客户端控制向哪个partition发送消息。可以随机发送，通过随机负载均衡方法实现，或者可以而通过某些语义分区函数实现。我们暴露了语义分区的接口：允许用户指定partition的关键字，并通过这些关键字将消息hash到不同的partition（如果需要的话，允许覆盖partition的函数）。例如，如果选择user id作为关键字的话，那么所有来自同一个user的消息都会分发到同一个partition。反过来这允许consumers对他们的消费行为做局部性假设。这种分区方式是显式的设计用来允许consumers进行局部语义处理。

Asynchronous send

异步发送

Batching is one of the big drivers of efficiency, and to enable batching the Kafka producer will attempt to accumulate data in memory and to send out larger batches in a single request. The batching can be configured to accumulate no more than a fixed number of messages and to wait no longer than some fixed latency bound (say 64k or 10 ms). This allows the accumulation of more bytes to send, and few larger I/O operations on the servers. This buffering is configurable and gives a mechanism to trade off a small amount of additional latency for better throughput.

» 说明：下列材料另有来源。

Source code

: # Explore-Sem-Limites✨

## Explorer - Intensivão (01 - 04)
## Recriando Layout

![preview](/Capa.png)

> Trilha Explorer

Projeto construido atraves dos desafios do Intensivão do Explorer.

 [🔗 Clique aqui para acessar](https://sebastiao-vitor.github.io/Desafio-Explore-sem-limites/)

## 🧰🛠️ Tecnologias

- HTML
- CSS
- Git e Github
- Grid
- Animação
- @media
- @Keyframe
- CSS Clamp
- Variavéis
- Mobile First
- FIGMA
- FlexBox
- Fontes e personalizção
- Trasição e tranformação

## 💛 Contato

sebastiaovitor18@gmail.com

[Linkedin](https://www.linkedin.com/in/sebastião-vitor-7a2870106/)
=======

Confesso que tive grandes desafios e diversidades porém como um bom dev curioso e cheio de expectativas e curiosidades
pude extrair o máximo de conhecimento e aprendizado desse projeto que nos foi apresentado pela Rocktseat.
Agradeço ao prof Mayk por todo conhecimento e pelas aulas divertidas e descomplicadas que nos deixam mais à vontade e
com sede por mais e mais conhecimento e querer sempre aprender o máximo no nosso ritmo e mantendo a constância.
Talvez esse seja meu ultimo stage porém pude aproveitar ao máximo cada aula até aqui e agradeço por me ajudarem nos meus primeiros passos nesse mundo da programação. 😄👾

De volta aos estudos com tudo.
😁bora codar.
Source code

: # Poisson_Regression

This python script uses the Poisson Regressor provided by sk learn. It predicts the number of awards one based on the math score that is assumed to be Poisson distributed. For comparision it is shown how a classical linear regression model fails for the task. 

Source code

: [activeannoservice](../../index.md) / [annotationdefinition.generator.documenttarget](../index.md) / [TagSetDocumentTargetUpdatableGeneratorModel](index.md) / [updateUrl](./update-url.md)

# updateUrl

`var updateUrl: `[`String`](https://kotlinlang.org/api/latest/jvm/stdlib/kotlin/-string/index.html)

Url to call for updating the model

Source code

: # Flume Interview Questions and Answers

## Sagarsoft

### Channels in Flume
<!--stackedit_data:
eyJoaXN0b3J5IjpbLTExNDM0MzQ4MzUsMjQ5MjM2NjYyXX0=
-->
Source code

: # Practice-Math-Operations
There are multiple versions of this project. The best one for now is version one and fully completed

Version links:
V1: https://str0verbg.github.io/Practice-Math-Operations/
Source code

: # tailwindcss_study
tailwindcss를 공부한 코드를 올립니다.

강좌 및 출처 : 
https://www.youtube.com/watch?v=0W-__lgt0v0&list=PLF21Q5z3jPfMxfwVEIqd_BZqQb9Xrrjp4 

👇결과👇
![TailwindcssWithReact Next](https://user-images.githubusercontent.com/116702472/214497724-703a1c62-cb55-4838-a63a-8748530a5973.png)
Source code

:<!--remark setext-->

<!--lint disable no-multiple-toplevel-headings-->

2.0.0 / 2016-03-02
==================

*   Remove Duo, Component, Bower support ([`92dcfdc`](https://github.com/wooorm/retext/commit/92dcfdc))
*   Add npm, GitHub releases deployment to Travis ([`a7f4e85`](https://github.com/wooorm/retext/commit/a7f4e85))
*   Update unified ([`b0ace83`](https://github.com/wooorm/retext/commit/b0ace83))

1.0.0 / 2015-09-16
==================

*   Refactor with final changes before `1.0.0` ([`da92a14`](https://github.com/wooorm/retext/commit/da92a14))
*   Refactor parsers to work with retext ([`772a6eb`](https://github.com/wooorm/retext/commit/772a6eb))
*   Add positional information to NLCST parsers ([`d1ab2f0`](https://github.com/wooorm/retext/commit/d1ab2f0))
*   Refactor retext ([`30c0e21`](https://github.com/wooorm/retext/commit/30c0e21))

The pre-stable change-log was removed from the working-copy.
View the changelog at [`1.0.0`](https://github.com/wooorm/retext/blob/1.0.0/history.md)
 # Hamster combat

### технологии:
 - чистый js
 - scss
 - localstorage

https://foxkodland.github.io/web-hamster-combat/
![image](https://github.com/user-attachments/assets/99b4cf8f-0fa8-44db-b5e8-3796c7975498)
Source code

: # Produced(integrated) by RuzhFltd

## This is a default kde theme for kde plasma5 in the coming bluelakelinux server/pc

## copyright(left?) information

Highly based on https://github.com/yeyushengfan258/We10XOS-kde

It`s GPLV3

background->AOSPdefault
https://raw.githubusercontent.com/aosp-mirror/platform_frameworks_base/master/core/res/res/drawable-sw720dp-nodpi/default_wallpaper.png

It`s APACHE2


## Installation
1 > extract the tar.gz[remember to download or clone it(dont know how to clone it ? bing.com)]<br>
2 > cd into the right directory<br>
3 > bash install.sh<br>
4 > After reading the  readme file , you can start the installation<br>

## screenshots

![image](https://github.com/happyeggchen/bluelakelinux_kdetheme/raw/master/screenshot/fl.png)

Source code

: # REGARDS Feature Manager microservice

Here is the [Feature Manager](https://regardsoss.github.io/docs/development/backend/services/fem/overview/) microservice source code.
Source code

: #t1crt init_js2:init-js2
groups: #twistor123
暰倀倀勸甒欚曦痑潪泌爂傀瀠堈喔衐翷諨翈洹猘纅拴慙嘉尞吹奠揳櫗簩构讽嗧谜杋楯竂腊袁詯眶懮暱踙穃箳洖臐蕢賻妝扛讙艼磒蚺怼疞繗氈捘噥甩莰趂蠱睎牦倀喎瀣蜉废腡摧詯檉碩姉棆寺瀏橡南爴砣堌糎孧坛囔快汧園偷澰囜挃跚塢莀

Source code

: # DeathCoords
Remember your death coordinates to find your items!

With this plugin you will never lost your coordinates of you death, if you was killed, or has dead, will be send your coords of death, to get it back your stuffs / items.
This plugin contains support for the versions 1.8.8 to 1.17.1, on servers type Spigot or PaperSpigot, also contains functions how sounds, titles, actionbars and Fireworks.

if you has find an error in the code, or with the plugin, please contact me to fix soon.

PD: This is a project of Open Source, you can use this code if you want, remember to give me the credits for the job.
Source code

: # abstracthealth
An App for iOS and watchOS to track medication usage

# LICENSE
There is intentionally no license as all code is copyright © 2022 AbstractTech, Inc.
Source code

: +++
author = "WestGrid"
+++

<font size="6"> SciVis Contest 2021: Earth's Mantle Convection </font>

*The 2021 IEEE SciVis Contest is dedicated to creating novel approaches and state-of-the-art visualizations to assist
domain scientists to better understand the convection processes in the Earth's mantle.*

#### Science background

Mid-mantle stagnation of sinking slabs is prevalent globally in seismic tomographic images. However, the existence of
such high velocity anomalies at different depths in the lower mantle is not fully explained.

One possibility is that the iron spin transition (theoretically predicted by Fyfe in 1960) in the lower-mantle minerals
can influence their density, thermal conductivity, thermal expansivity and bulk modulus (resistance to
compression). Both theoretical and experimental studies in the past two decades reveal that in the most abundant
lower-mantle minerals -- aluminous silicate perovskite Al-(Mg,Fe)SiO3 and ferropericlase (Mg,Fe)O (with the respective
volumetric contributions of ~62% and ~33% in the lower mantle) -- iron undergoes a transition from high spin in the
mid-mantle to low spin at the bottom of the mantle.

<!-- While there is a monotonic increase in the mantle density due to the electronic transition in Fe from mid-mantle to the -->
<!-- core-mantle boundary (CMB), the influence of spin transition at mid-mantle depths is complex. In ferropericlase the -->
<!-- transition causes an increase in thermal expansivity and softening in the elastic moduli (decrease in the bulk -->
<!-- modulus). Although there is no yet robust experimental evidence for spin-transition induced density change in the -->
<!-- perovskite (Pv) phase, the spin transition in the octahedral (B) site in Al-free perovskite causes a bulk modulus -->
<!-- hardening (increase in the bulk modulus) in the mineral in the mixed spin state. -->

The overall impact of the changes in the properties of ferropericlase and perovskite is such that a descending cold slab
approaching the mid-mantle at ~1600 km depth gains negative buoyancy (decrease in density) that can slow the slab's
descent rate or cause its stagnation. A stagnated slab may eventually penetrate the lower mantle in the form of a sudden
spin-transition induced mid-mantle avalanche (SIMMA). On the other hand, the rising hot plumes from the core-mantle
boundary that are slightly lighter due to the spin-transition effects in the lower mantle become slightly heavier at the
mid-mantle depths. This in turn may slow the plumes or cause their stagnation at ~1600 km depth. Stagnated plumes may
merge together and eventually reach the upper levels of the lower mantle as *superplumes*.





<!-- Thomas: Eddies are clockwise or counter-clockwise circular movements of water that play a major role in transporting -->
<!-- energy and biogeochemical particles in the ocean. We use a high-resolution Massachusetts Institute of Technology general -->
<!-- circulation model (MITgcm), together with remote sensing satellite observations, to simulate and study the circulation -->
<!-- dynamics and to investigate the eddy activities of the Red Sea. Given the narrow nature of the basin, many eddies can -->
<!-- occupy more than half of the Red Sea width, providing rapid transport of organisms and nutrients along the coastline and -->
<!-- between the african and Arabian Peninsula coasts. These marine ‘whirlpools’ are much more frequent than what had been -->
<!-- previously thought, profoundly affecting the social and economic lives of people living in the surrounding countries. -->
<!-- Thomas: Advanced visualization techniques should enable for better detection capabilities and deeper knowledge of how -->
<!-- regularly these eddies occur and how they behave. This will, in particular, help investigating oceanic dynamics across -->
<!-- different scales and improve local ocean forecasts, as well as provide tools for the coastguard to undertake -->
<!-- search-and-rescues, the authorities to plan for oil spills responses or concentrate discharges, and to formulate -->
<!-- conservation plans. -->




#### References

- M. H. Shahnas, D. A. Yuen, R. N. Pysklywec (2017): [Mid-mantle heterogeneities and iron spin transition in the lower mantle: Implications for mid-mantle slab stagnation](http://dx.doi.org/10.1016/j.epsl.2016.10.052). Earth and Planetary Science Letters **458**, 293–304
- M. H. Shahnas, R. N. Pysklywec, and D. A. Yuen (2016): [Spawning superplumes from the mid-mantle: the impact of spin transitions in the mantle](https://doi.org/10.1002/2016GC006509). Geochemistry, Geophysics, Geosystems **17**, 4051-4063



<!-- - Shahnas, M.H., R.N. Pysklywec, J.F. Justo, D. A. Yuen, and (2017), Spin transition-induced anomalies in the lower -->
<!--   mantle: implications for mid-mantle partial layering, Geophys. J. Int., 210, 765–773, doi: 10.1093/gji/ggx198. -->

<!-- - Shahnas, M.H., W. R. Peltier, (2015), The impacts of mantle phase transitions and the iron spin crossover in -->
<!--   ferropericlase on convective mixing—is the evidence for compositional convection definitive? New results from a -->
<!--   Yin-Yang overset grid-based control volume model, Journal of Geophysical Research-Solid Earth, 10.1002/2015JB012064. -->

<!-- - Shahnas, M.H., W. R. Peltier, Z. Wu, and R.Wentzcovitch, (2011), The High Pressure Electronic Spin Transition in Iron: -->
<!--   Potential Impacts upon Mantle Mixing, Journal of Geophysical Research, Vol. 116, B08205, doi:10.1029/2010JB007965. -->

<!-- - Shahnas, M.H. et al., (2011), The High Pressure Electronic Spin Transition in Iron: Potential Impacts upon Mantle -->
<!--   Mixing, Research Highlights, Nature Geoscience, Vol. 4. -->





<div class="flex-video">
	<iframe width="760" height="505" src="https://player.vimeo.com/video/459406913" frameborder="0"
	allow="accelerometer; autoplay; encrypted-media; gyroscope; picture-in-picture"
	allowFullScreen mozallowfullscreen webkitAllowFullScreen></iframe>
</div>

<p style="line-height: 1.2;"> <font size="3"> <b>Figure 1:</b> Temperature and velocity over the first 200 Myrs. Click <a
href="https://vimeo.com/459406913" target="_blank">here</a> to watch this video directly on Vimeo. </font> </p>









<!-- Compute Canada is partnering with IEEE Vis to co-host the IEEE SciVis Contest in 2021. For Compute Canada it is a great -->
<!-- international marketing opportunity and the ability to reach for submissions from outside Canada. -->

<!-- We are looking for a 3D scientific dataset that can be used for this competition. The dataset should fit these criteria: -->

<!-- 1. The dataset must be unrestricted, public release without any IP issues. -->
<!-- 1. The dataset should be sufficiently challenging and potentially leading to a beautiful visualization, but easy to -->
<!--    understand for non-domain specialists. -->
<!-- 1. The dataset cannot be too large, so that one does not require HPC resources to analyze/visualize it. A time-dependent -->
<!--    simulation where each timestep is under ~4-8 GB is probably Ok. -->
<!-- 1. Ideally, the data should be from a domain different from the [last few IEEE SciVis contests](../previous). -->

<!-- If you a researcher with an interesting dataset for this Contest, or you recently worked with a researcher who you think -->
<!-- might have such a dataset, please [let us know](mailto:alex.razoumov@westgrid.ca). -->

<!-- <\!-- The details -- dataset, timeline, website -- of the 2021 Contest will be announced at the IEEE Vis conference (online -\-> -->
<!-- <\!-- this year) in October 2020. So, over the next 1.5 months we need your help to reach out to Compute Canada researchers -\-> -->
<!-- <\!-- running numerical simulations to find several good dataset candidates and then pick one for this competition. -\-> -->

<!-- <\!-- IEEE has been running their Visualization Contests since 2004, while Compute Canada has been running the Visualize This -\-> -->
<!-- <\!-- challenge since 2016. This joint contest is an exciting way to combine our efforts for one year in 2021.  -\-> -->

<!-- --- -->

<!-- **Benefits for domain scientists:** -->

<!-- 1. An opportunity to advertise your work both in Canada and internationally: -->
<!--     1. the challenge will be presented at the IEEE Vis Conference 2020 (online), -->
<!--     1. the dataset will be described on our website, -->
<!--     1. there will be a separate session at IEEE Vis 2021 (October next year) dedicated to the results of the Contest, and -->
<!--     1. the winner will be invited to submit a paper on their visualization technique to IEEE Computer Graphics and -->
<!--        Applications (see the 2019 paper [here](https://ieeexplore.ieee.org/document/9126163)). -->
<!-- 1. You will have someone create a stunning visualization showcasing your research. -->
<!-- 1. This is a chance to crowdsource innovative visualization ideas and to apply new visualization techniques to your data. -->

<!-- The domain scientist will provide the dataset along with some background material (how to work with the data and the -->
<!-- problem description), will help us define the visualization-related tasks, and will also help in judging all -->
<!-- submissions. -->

Details on configuration and the api for the producer can be found elsewhere in the documentation.

批量处理可以极大提高效率，为了支持批量处理，kafka生产者将尝试在内存中积累数据，以满足在单次请求中发送大量数据的目的。批量处理不止可以配置成积累某个确定数量的消息，还能配置成等待不超过某个确定时间的延迟（即64k或者10ms）。这将允许积累更多的字节再发送，这样可以有更少的I/O操作。这种缓存方式是可以配置的，同时给出了一种机制：即以较少的延迟获得更好的吞吐量。

有关配置和API的细节可以查看本文的其他部分。

4.5 The Consumer

4.5 消费者

The Kafka consumer works by issuing "fetch" requests to the brokers leading the partitions it wants to consume. The consumer specifies its offset in the log with each request and receives back a chunk of log beginning from that position. The consumer thus has significant control over this position and can rewind it to re-consume data if need be.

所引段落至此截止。